__Activity__
Each line of the listing below containing the word "https" should be returned.

__Records for the task__
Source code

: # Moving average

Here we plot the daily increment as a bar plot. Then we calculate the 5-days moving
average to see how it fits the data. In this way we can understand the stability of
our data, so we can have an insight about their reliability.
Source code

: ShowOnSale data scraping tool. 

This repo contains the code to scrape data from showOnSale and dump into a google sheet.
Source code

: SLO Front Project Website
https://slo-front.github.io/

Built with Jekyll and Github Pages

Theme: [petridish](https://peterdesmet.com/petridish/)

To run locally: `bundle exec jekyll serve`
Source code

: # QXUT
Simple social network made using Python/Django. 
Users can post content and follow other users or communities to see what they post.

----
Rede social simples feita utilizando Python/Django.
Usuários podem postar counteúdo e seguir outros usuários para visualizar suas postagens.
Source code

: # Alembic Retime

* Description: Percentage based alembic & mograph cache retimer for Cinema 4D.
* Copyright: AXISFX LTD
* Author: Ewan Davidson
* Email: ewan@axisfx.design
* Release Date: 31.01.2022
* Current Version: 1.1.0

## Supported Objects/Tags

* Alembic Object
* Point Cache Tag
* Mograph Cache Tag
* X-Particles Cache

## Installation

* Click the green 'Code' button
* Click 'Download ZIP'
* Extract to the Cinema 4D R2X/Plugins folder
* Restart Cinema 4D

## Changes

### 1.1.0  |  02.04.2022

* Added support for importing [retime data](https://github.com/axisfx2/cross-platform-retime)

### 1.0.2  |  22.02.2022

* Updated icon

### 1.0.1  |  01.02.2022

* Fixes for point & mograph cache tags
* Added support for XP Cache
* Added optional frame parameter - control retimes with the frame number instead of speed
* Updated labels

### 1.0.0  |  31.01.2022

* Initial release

__Exercise solution__
https://slo-front.github.io/
Theme: [petridish](https://peterdesmet.com/petridish/)
* Added support for importing [retime data](https://github.com/axisfx2/cross-platform-retime)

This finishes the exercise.